Last post covered some technical background using vmprof to profile Python with compiled or JIT'ed extensions. Now I've created a prototype that can convert the output to callgrind format so it can be viewed with KCachegrind.
To install the prototype using the Anaconda distribution:
- Create a new environment (if you do not use a new environment, these packages may conflict with an existing Numba install):
conda create -n profiling python numpy
- Switch to the new environment:
source activate profiling
- Install prototype versions of Numba and llvmlite:
conda install -c https://conda.anaconda.org/mdewing numba-profiling
- Install prototype version of vmprof:
conda install -c https://conda.anaconda.org/mdewing vmprof-numba
- Make sure libunwind is installed. (On Ubuntu
apt-get install libunwind8-dev.) (On Ubuntu, it must be the -dev version. If not installed, the error message when trying to run vmprof is
ImportError: libunwind.so.8: cannot open shared object file: No such file or directory)
- Install KCachegrind (On Ubuntu,
apt-get install kcachegrind)
There is a wrapper (
vmprofrun) that automates the running and processing steps.
To use it, run
vmprofrun <target python script> [arguments to the python script].
(No need to specify
python - that gets added to the command line automatically.)
By default it will output
vmprof-<pid>.out, which can be viewed in KCachegrind.

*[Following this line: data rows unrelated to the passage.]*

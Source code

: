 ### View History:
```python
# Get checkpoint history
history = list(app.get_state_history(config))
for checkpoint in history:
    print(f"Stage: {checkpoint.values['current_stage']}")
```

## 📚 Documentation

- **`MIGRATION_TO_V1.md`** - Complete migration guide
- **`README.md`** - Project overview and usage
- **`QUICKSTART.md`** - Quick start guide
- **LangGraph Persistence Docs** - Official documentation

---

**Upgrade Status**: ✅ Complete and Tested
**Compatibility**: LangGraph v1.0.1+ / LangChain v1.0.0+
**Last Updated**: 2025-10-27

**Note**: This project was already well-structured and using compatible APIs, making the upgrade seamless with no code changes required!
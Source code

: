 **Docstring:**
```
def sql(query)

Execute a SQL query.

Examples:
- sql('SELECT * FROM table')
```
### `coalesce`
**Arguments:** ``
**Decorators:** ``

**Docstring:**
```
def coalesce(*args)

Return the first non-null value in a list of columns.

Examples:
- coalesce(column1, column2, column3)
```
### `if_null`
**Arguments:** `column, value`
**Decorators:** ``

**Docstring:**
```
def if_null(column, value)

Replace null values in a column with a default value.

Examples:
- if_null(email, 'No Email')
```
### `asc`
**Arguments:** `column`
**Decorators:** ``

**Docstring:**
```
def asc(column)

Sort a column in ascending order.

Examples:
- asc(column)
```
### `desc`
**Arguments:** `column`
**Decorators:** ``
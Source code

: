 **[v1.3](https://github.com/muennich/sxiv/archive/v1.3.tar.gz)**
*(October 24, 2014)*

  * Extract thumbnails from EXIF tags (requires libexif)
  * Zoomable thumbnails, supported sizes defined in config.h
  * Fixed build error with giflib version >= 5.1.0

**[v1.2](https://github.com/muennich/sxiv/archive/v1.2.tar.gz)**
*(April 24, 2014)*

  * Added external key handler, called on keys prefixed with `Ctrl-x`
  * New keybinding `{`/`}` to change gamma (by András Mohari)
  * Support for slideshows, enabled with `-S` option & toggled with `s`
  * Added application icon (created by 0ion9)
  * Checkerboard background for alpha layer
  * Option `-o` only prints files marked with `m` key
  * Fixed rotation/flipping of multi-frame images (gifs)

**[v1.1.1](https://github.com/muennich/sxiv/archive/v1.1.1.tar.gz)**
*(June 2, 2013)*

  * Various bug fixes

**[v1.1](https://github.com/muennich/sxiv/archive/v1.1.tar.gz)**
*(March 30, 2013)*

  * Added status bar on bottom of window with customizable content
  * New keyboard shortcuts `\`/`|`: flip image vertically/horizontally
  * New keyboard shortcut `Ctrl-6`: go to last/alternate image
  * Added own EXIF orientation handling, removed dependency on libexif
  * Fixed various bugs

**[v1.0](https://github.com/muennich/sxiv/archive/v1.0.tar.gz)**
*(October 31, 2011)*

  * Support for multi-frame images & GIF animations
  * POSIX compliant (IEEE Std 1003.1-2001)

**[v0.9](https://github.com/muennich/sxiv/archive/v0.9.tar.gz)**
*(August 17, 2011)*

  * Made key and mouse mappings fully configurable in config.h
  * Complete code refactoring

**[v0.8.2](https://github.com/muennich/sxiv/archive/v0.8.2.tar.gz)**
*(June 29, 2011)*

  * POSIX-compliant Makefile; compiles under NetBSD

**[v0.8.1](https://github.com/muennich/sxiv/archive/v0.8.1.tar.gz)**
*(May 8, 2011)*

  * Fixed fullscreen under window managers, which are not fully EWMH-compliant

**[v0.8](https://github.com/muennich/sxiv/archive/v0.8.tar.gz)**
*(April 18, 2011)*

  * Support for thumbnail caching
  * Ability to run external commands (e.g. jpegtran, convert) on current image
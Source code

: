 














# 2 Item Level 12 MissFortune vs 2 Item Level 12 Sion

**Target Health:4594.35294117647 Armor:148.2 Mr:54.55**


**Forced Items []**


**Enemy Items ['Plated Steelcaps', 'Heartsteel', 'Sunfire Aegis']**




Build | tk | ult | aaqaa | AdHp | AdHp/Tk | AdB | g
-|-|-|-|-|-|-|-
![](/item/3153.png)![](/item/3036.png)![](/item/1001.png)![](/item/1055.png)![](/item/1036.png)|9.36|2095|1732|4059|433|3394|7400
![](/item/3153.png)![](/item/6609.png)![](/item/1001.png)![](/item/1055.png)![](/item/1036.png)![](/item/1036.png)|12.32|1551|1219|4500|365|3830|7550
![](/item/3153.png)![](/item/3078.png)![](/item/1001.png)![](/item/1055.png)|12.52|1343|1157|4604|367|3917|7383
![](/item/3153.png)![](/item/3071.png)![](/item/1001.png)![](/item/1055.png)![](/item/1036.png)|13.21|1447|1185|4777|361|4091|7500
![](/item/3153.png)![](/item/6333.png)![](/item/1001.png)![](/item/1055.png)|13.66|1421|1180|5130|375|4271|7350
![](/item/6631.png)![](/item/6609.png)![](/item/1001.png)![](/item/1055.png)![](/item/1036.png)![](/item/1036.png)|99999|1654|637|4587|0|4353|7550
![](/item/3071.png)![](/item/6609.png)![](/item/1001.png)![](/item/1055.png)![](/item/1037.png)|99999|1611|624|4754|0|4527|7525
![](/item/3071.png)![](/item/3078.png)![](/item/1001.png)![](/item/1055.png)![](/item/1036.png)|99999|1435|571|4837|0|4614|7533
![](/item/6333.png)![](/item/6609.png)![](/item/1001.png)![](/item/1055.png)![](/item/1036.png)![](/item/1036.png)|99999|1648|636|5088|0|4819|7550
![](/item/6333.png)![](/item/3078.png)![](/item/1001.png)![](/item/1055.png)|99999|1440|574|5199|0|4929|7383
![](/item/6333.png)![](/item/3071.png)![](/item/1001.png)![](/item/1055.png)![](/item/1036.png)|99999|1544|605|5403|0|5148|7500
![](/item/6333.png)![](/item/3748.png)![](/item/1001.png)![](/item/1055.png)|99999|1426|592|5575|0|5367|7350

vmprofrun tool saves the vmprof output during the run to
out.vmprof. After the run, it automatically copies the
/tmp/perf-<pid>.map file to the current directory (if running under Numba).
Finally it runs
vmproftocallgrind using these files as input.
- Only works on 64-bit Linux
- Function-level profiles only - no line information (for either python or native code)
- Sometimes the profiling hangs during the run - kill the process and try again.
- Works with Python 2.7 or 3.4
- Not well validated or tested yet
- It does not work well yet with the existing vmprof web visualization and CLI tools.
- The stack dump tool will process the stacks to remove the Python interpreter frames.
- By default the Numba
Dispatcher_calllevel is removed. Otherwise the call graph in KCachegrind gets tangled by all the call paths running through this function.
- It should work with C extensions and Cython as well.